As corridas de rua cresceram de maneira exponencial nos últimos anos!!
As corridas de rua cresceram de maneira exponencial nos últimos anos!!

Por que corredores se lesionam? Os mecanismos por trás das principais lesões

Índice

Antes de detalhar cada quadro, é importante compreender que praticamente todas as lesões da corrida têm uma origem em comum: a sobrecarga. Diferentemente de traumas agudos (uma queda, por exemplo), as lesões mais típicas do corredor são de natureza chamada overuse, ou seja, o resultado de microtraumas repetidos que excedem a capacidade biológica de recuperação do tecido.

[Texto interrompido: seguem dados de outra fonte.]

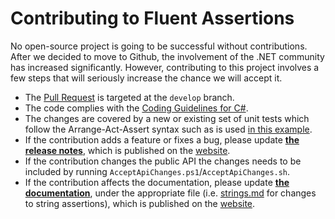 # Contributing to Fluent Assertions

No open-source project is going to be successful without contributions. After we decided to move to Github, the involvement of the .NET community has increased significantly. However, contributing to this project involves a few steps that will seriously increase the chance we will accept it.

* The [Pull Request](https://help.github.com/articles/using-pull-requests) is targeted at the `develop` branch.
* The code complies with the [Coding Guidelines for C#](https://csharpcodingguidelines.com/).
* The changes are covered by a new or existing set of unit tests which follow the Arrange-Act-Assert syntax such as is used [in this example](https://github.com/fluentassertions/fluentassertions/blob/daaf35b9b59b622c96d0c034e8972a020b2bee55/Tests/FluentAssertions.Shared.Specs/BasicEquivalencySpecs.cs#L33).
* If the contribution adds a feature or fixes a bug, please update [**the release notes**](https://github.com/fluentassertions/fluentassertions/blob/develop/docs/_pages/releases.md), which is published on the [website](https://fluentassertions.com/releases).
* If the contribution changes the public API the changes needs to be included by running `AcceptApiChanges.ps1`/`AcceptApiChanges.sh`.
* If the contribution affects the documentation, please update [**the documentation**](https://github.com/fluentassertions/fluentassertions/tree/develop/docs/_pages), under the appropriate file (i.e. [strings.md](https://github.com/fluentassertions/fluentassertions/blob/develop/docs/_pages/strings.md) for changes to string assertions), which is published on the [website](https://fluentassertions.com/introduction).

Cada vez que o pé toca o solo durante uma corrida, o corpo absorve um impacto equivalente a 2,5 a 3 vezes o peso corporal. Em uma corrida de 5 km, esse ciclo se repete cerca de 4.000 vezes para cada perna. Quando o volume de treino, a intensidade ou a superfície modificam de forma abrupta, sem o tempo necessário para adaptação tecidual, as estruturas musculoesqueléticas começam a falhar.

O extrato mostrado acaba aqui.